▶ _Exercise instructions_: Write out each line of the entries below that holds the word "frac".

▶ _Records provided_:

+ + + + +

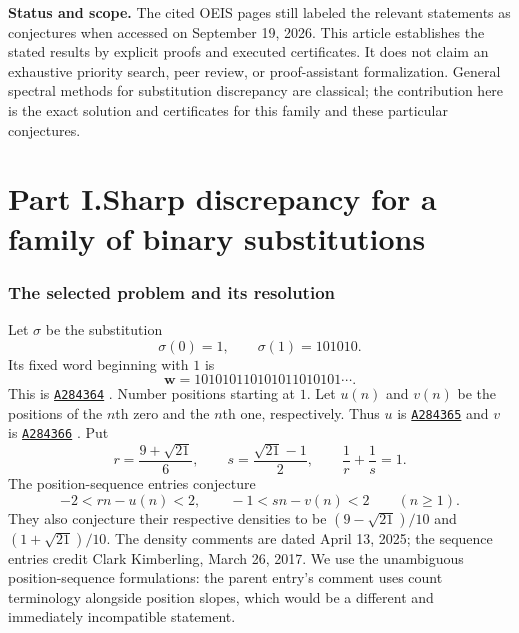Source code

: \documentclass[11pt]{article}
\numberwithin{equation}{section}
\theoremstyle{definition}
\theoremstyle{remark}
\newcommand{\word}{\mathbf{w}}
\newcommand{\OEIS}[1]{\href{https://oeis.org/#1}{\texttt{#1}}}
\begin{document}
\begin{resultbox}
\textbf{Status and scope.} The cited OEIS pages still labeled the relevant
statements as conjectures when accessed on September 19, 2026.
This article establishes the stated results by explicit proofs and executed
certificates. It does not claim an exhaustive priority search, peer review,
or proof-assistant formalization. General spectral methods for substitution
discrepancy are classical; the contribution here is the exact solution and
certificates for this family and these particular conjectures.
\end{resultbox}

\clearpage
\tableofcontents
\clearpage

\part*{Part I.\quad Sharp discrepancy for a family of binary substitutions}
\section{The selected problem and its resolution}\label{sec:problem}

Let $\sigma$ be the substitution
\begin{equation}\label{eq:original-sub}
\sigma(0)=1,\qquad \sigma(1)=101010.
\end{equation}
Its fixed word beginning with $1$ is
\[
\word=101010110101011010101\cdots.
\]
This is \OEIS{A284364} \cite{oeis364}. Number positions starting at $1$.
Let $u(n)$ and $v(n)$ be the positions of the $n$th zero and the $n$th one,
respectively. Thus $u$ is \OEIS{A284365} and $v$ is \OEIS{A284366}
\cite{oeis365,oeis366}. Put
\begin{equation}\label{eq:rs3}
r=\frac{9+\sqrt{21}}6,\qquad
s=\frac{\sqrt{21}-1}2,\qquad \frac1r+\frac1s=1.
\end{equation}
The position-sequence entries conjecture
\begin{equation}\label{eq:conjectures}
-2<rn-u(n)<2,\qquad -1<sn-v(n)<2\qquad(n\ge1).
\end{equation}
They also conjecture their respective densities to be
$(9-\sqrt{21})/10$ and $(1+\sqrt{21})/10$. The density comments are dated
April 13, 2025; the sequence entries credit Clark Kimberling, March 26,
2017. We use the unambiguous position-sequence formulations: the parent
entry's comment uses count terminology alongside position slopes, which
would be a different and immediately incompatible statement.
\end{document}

+ + + + +

▶ _Response to the task_:
r=\frac{9+\sqrt{21}}6,\qquad
s=\frac{\sqrt{21}-1}2,\qquad \frac1r+\frac1s=1.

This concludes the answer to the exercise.